HANAU, Germany — Shortly after the incident that led to the death of a wounded Iraqi man, 1st Lt. Colin Cremin spoke with his company commander, who today stands accused of murder.

It had been another long day in Iraq, and though Cremin was near where the incident occurred, he wasn’t at the scene of the shooting to know what Capt. Rogelio M. Maynulet and others in the tank company were up against. The two discussed a few issues, including the matter that now has Maynulet sitting in a military court facing a possible court-martial.

“It was something he didn’t want to do, but it was the compassionate response,” Cremin said as he recalled the conversation at a pretrial hearing Wednesday in Hanau.

“It was definitely the humane response to that [situation],” Cremin added in response to a question posed by the lead prosecutor in the case.

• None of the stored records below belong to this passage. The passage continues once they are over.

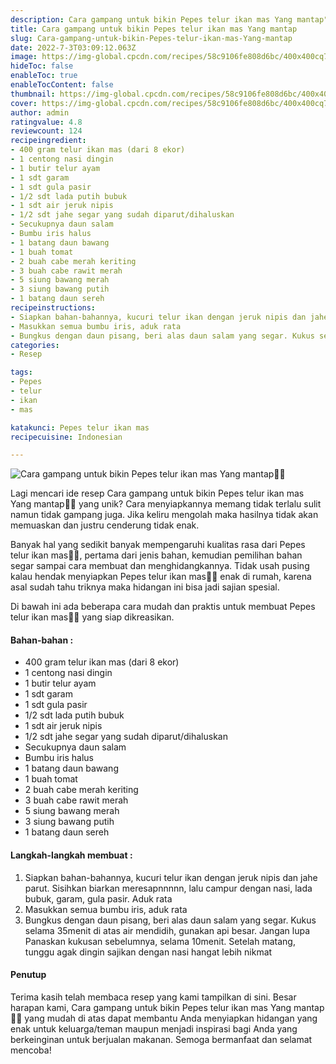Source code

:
 ```yaml
---
description: Cara gampang untuk bikin Pepes telur ikan mas Yang mantap"
title: Cara gampang untuk bikin Pepes telur ikan mas Yang mantap
slug: Cara-gampang-untuk-bikin-Pepes-telur-ikan-mas-Yang-mantap
date: 2022-7-3T03:09:12.063Z
image: https://img-global.cpcdn.com/recipes/58c9106fe808d6bc/400x400cq70/photo.jpg
hideToc: false
enableToc: true
enableTocContent: false
thumbnail: https://img-global.cpcdn.com/recipes/58c9106fe808d6bc/400x400cq70/photo.jpg
cover: https://img-global.cpcdn.com/recipes/58c9106fe808d6bc/400x400cq70/photo.jpg
author: admin
ratingvalue: 4.8
reviewcount: 124
recipeingredient:
- 400 gram telur ikan mas (dari 8 ekor)
- 1 centong nasi dingin
- 1 butir telur ayam
- 1 sdt garam
- 1 sdt gula pasir
- 1/2 sdt lada putih bubuk
- 1 sdt air jeruk nipis
- 1/2 sdt jahe segar yang sudah diparut/dihaluskan
- Secukupnya daun salam
- Bumbu iris halus
- 1 batang daun bawang
- 1 buah tomat
- 2 buah cabe merah keriting
- 3 buah cabe rawit merah
- 5 siung bawang merah
- 3 siung bawang putih
- 1 batang daun sereh
recipeinstructions:
- Siapkan bahan-bahannya, kucuri telur ikan dengan jeruk nipis dan jahe parut. Sisihkan biarkan meresapnnnnn, lalu campur dengan nasi, lada bubuk, garam, gula pasir. Aduk rata
- Masukkan semua bumbu iris, aduk rata
- Bungkus dengan daun pisang, beri alas daun salam yang segar. Kukus selama 35menit di atas air mendidih, gunakan api besar. Jangan lupa Panaskan kukusan sebelumnya, selama 10menit. Setelah matang, tunggu agak dingin sajikan dengan nasi hangat lebih nikmat
categories:
- Resep

tags:
- Pepes
- telur
- ikan
- mas

katakunci: Pepes telur ikan mas
recipecuisine: Indonesian

---
```


![Cara gampang untuk bikin Pepes telur ikan mas Yang mantap👩‍🍳](https://img-global.cpcdn.com/recipes/58c9106fe808d6bc/400x400cq70/photo.jpg)

Lagi mencari ide resep Cara gampang untuk bikin Pepes telur ikan mas Yang mantap👩‍🍳 yang unik? Cara menyiapkannya memang tidak terlalu sulit namun tidak gampang juga. Jika keliru mengolah maka hasilnya tidak akan memuaskan dan justru cenderung tidak enak.

Banyak hal yang sedikit banyak mempengaruhi kualitas rasa dari Pepes telur ikan mas👩‍🍳, pertama dari jenis bahan, kemudian pemilihan bahan segar sampai cara membuat dan menghidangkannya. Tidak usah pusing kalau hendak menyiapkan Pepes telur ikan mas👩‍🍳 enak di rumah, karena asal sudah tahu triknya maka hidangan ini bisa jadi sajian spesial.

Di bawah ini ada beberapa cara mudah dan praktis untuk membuat Pepes telur ikan mas👩‍🍳 yang siap dikreasikan.

<!--inarticleads1-->

#### Bahan-bahan :

- 400 gram telur ikan mas (dari 8 ekor)
- 1 centong nasi dingin
- 1 butir telur ayam
- 1 sdt garam
- 1 sdt gula pasir
- 1/2 sdt lada putih bubuk
- 1 sdt air jeruk nipis
- 1/2 sdt jahe segar yang sudah diparut/dihaluskan
- Secukupnya daun salam
- Bumbu iris halus
- 1 batang daun bawang
- 1 buah tomat
- 2 buah cabe merah keriting
- 3 buah cabe rawit merah
- 5 siung bawang merah
- 3 siung bawang putih
- 1 batang daun sereh

<!--inarticleads2-->

#### Langkah-langkah membuat :

1. Siapkan bahan-bahannya, kucuri telur ikan dengan jeruk nipis dan jahe parut. Sisihkan biarkan meresapnnnnn, lalu campur dengan nasi, lada bubuk, garam, gula pasir. Aduk rata
1. Masukkan semua bumbu iris, aduk rata
1. Bungkus dengan daun pisang, beri alas daun salam yang segar. Kukus selama 35menit di atas air mendidih, gunakan api besar. Jangan lupa Panaskan kukusan sebelumnya, selama 10menit. Setelah matang, tunggu agak dingin sajikan dengan nasi hangat lebih nikmat

#### Penutup

Terima kasih telah membaca resep yang kami tampilkan di sini. Besar harapan kami, Cara gampang untuk bikin Pepes telur ikan mas Yang mantap👩‍🍳 yang mudah di atas dapat membantu Anda menyiapkan hidangan yang enak untuk keluarga/teman maupun menjadi inspirasi bagi Anda yang berkeinginan untuk berjualan makanan. Semoga bermanfaat dan selamat mencoba!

Maynulet is accused of murder and dereliction of duty stemming from the death of the wounded Iraqi on May 21.

Army prosecutors say Maynulet unlawfully shot the man, while defense attorneys maintain his innocence.

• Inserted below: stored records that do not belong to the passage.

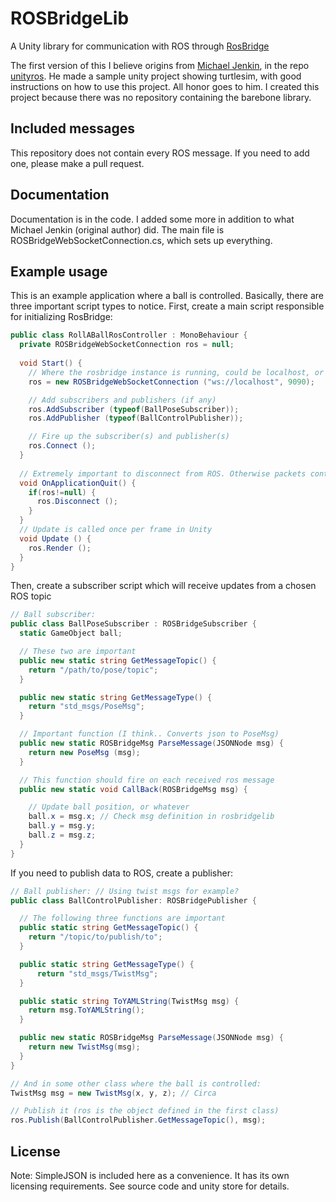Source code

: # ROSBridgeLib
A Unity library for communication with ROS through [RosBridge](http://wiki.ros.org/rosbridge_suite)

The first version of this I believe origins from [Michael Jenkin](https://github.com/michaeljenkin), in the repo [unityros](https://github.com/michaeljenkin/unityros). He made a sample unity project showing turtlesim, with good instructions on how to use this project. All honor goes to him. I created this project because there was no repository containing the barebone library.

## Included messages
This repository does not contain every ROS message. If you need to add one, please make a pull request.

## Documentation
Documentation is in the code. I added some more in addition to what Michael Jenkin (original
author) did. The main file is ROSBridgeWebSocketConnection.cs, which sets up everything.

## Example usage
This is an example application where a ball is controlled. Basically, there are three important script types to notice. First, create a main script responsible for initializing RosBridge:

``` cs
public class RollABallRosController : MonoBehaviour {
  private ROSBridgeWebSocketConnection ros = null;
    
  void Start() {
    // Where the rosbridge instance is running, could be localhost, or some external IP
    ros = new ROSBridgeWebSocketConnection ("ws://localhost", 9090);

    // Add subscribers and publishers (if any)
    ros.AddSubscriber (typeof(BallPoseSubscriber));
    ros.AddPublisher (typeof(BallControlPublisher));

    // Fire up the subscriber(s) and publisher(s)
    ros.Connect ();
  }
  
  // Extremely important to disconnect from ROS. Otherwise packets continue to flow
  void OnApplicationQuit() {
    if(ros!=null) {
      ros.Disconnect ();
    }
  }
  // Update is called once per frame in Unity
  void Update () {
    ros.Render ();
  }
}
```

Then, create a subscriber script which will receive updates from a chosen ROS topic
``` cs
// Ball subscriber:
public class BallPoseSubscriber : ROSBridgeSubscriber {
  static GameObject ball;

  // These two are important
  public new static string GetMessageTopic() {
    return "/path/to/pose/topic";
  }

  public new static string GetMessageType() {
    return "std_msgs/PoseMsg";
  }

  // Important function (I think.. Converts json to PoseMsg)
  public new static ROSBridgeMsg ParseMessage(JSONNode msg) {
    return new PoseMsg (msg);
  }

  // This function should fire on each received ros message
  public new static void CallBack(ROSBridgeMsg msg) {

    // Update ball position, or whatever
    ball.x = msg.x; // Check msg definition in rosbridgelib
    ball.y = msg.y;
    ball.z = msg.z;
  }
}
```
If you need to publish data to ROS, create a publisher:
``` cs
// Ball publisher: // Using twist msgs for example?
public class BallControlPublisher: ROSBridgePublisher {

  // The following three functions are important
  public static string GetMessageTopic() {
    return "/topic/to/publish/to";
  }

  public static string GetMessageType() {
      return "std_msgs/TwistMsg";
  }

  public static string ToYAMLString(TwistMsg msg) {
    return msg.ToYAMLString();
  }

  public new static ROSBridgeMsg ParseMessage(JSONNode msg) {
    return new TwistMsg(msg);
  }    
}

// And in some other class where the ball is controlled:
TwistMsg msg = new TwistMsg(x, y, z); // Circa

// Publish it (ros is the object defined in the first class)
ros.Publish(BallControlPublisher.GetMessageTopic(), msg);
```

## License
Note: SimpleJSON is included here as a convenience. It has its own licensing requirements. See source code and unity store for details.
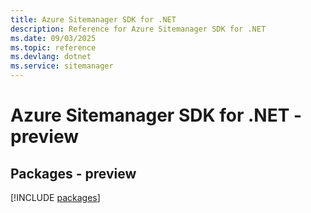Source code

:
 ```yaml
---
title: Azure Sitemanager SDK for .NET
description: Reference for Azure Sitemanager SDK for .NET
ms.date: 09/03/2025
ms.topic: reference
ms.devlang: dotnet
ms.service: sitemanager
---
```

# Azure Sitemanager SDK for .NET - preview
## Packages - preview
[!INCLUDE [packages](sitemanager-index.md)]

What exactly happened that morning near Najaf has yet to be determined, but at the resumption of Maynulet’s Article 32 hearing, a process that started three months ago in Iraq, more details began to emerge.

The testimony also provided some interesting firsthand insights into the U.S. military mission in Iraq.

For example, Maynulet’s unit, Company A, 2nd Battalion, 37th Armor Regiment of the 1st Armored Division, had half as many rifles as men.

That led troops to sometimes use confiscated weapons to fight Iraqi insurgents. Maynulet apparently took a submachine gun from an Iraqi police station, according to Army prosecutors.

And the dynamics of urban warfare in greater Baghdad and the rest of Iraq were such that U.S. soldiers “had to bring out old manuals from Vietnam” for any tidbits that might help in Iraq, said Capt. Jeremy Dobos, a battalion staff intelligence officer.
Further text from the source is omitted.